3 UN hostages released

Reuters, Kabul
The brother of freed Filipino hostage Angelito Nayan, Bernard Nayan (L) with daughter Anna and wife Angie (R) and the rest of the family rejoice after giving a statement on the release of Angelito Nayan at the overseas workers center in Manila yesterday. PHOTO: AFP
Three foreign UN workers held hostage in Afghanistan were freed unharmed yesterday, almost four weeks after they were abducted at gunpoint on the streets of the capital Kabul, the United Nations said.

Annetta Flanigan from Northern Ireland, Kosovan Shqipe Hebibi and Filipino diplomat Angelito Nayan were kidnapped in Kabul on Oct. 28 after helping run a presidential election won by US-backed incumbent Hamid Karzai.

"We are very, very happy and very relieved.
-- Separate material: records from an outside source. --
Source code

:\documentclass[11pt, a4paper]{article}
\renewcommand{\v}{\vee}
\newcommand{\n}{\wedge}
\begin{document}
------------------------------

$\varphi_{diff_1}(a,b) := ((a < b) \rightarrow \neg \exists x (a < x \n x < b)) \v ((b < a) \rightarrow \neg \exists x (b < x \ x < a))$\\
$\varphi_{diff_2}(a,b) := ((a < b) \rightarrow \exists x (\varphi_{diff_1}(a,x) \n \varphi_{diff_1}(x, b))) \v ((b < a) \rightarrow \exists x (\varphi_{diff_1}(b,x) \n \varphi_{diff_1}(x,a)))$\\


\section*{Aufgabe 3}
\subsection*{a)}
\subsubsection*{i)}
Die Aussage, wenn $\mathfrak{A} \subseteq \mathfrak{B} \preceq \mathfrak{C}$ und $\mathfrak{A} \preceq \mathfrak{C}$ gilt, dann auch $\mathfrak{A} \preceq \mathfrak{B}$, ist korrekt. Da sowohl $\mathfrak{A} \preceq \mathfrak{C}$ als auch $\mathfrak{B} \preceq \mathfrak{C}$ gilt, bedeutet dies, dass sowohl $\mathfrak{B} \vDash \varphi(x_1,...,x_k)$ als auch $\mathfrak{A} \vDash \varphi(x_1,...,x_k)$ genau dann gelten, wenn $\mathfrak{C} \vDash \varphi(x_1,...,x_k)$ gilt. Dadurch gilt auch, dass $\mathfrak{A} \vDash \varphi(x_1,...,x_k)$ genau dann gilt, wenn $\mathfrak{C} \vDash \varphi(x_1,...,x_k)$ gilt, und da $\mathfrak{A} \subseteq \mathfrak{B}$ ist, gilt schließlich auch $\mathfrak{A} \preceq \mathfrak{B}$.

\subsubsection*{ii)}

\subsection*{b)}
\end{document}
Staff in UN offices are in jubilation that their friends are back," said UN spokesman Manoel de Almeida e Silva.

"They appear to be good health and good spirits," he said, adding that they were expected to leave Afghanistan as soon as possible Interior Minister Ali Ahmad Jalali said the hostages had been left at an unidentified location in Kabul at about 6 a.m. and there had been no military action to free them.

Akbar Agha, the leader of the Taliban splinter faction, the Jaish-e Muslimeen (Army of Muslims), that had claimed to be holding the hostages, said they had been released in exchange for 24 Taliban prisoners, but Jalali denied this.

"No prisoners were released, no money was paid, no demand was met of the hostage takers," Jalali told a news conference. "And to my knowledge no other parties paid money."

Jalali described the kidnappers as "criminals" but said it was possible a gang had been hired by Jaish-e Muslimeen, given that the militants had openly claimed to be holding the workers. He vowed that those responsible would be brought to justice.

The three workers were snatched from their UN vehicle from a busy Kabul street just a few hundred meters (yards) from their office, raising fears in the foreign community that local militants had begun copying tactics of insurgents in Iraq.

Jaish-e Muslimeen had threatened to kill the hostages if its demand for the release of Taliban prisoners was not met but the kidnappers let repeated deadlines pass without incident and even allowed the three hostages to phone home.

Agha, asked by the Afghan Islamic Press whether his group would carry out more kidnappings, replied: "We will use every tactic to secure the release of the Taliban jailed either by the US forces or the government."

Jalali said two military raids had been mounted Monday and some suspects detained. One person was killed and four wounded in one raid, but there was no military activity on Tuesday, he said.

US-led troops searching for the hostages blasted their way into several compounds in Kabul Monday and detained 12 people, including a doctor working for the United Nations, but it was unclear if this raid had helped rescue the hostages.